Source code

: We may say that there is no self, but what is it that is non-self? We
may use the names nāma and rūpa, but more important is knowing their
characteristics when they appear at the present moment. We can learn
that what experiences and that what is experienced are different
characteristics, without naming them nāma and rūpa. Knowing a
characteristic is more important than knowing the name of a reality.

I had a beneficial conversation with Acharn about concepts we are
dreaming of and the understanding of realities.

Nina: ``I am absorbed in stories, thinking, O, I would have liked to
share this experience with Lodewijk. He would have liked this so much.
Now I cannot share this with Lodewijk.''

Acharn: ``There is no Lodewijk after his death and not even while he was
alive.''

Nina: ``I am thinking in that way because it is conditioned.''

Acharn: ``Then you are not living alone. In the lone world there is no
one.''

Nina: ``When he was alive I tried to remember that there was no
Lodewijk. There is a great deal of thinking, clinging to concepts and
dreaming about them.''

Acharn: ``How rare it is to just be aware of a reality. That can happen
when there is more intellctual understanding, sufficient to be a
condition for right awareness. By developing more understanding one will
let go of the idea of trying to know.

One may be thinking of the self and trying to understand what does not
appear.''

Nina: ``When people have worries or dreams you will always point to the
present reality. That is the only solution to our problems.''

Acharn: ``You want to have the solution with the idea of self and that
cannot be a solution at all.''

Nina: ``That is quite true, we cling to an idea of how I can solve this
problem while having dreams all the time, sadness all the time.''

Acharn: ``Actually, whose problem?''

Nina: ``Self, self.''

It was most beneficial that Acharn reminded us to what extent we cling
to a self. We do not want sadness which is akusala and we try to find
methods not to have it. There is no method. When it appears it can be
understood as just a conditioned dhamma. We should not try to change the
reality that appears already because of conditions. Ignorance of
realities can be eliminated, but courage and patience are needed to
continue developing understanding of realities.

= = = = = = =

Each line from the one containing "dreaming about them.''" down to the last line of the material above is to be transcribed exactly, with nothing else included.

dreaming about them.''

Acharn: ``How rare it is to just be aware of a reality. That can happen
when there is more intellctual understanding, sufficient to be a
condition for right awareness. By developing more understanding one will
let go of the idea of trying to know.

One may be thinking of the self and trying to understand what does not
appear.''

Nina: ``When people have worries or dreams you will always point to the
present reality. That is the only solution to our problems.''

Acharn: ``You want to have the solution with the idea of self and that
cannot be a solution at all.''

Nina: ``That is quite true, we cling to an idea of how I can solve this
problem while having dreams all the time, sadness all the time.''

Acharn: ``Actually, whose problem?''

Nina: ``Self, self.''

It was most beneficial that Acharn reminded us to what extent we cling
to a self. We do not want sadness which is akusala and we try to find
methods not to have it. There is no method. When it appears it can be
understood as just a conditioned dhamma. We should not try to change the
reality that appears already because of conditions. Ignorance of
realities can be eliminated, but courage and patience are needed to
continue developing understanding of realities.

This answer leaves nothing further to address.